#### [The task]
Look below for the line containing "This repository contains"; from there through the line containing "https://link.springer.com/chapter/10.1007/978-3-319-50112-3_18", both lines included, please set down each line exactly and nothing else.

#### [Saved data entries]

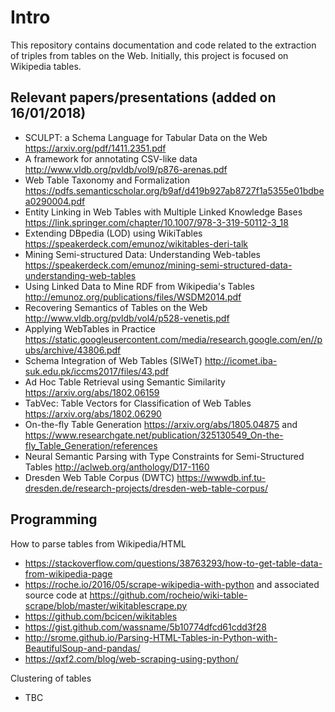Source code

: # Intro

This repository contains documentation and code related to the extraction of triples from tables on the Web. Initially, this project is focused on Wikipedia tables.


## Relevant papers/presentations (added on 16/01/2018)

- SCULPT: a Schema Language for Tabular Data on the Web
  https://arxiv.org/pdf/1411.2351.pdf
- A framework for annotating CSV-like data
  http://www.vldb.org/pvldb/vol9/p876-arenas.pdf
- Web Table Taxonomy and Formalization
  https://pdfs.semanticscholar.org/b9af/d419b927ab8727f1a5355e01bdbea0290004.pdf
- Entity Linking in Web Tables with Multiple Linked Knowledge Bases
  https://link.springer.com/chapter/10.1007/978-3-319-50112-3_18
- Extending DBpedia (LOD) using WikiTables
  https://speakerdeck.com/emunoz/wikitables-deri-talk
- Mining Semi-structured Data: Understanding Web-tables
  https://speakerdeck.com/emunoz/mining-semi-structured-data-understanding-web-tables
- Using Linked Data to Mine RDF from Wikipedia's Tables
  http://emunoz.org/publications/files/WSDM2014.pdf
- Recovering Semantics of Tables on the Web
  http://www.vldb.org/pvldb/vol4/p528-venetis.pdf
- Applying WebTables in Practice
  https://static.googleusercontent.com/media/research.google.com/en//pubs/archive/43806.pdf
- Schema Integration of Web Tables (SIWeT)
  http://icomet.iba-suk.edu.pk/iccms2017/files/43.pdf
- Ad Hoc Table Retrieval using Semantic Similarity
  https://arxiv.org/abs/1802.06159
- TabVec: Table Vectors for Classification of Web Tables
  https://arxiv.org/abs/1802.06290
- On-the-fly Table Generation
  https://arxiv.org/abs/1805.04875 and https://www.researchgate.net/publication/325130549_On-the-fly_Table_Generation/references
- Neural Semantic Parsing with Type Constraints for Semi-Structured Tables
  http://aclweb.org/anthology/D17-1160
- Dresden Web Table Corpus (DWTC)
  https://wwwdb.inf.tu-dresden.de/research-projects/dresden-web-table-corpus/

## Programming

How to parse tables from Wikipedia/HTML

- https://stackoverflow.com/questions/38763293/how-to-get-table-data-from-wikipedia-page
- https://roche.io/2016/05/scrape-wikipedia-with-python and associated source code at https://github.com/rocheio/wiki-table-scrape/blob/master/wikitablescrape.py
- https://github.com/bcicen/wikitables
- https://gist.github.com/wassname/5b10774dfcd61cdd3f28
- http://srome.github.io/Parsing-HTML-Tables-in-Python-with-BeautifulSoup-and-pandas/
- https://qxf2.com/blog/web-scraping-using-python/

Clustering of tables

- TBC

#### [Response to this exercise]
This repository contains documentation and code related to the extraction of triples from tables on the Web. Initially, this project is focused on Wikipedia tables.


## Relevant papers/presentations (added on 16/01/2018)

- SCULPT: a Schema Language for Tabular Data on the Web
  https://arxiv.org/pdf/1411.2351.pdf
- A framework for annotating CSV-like data
  http://www.vldb.org/pvldb/vol9/p876-arenas.pdf
- Web Table Taxonomy and Formalization
  https://pdfs.semanticscholar.org/b9af/d419b927ab8727f1a5355e01bdbea0290004.pdf
- Entity Linking in Web Tables with Multiple Linked Knowledge Bases
  https://link.springer.com/chapter/10.1007/978-3-319-50112-3_18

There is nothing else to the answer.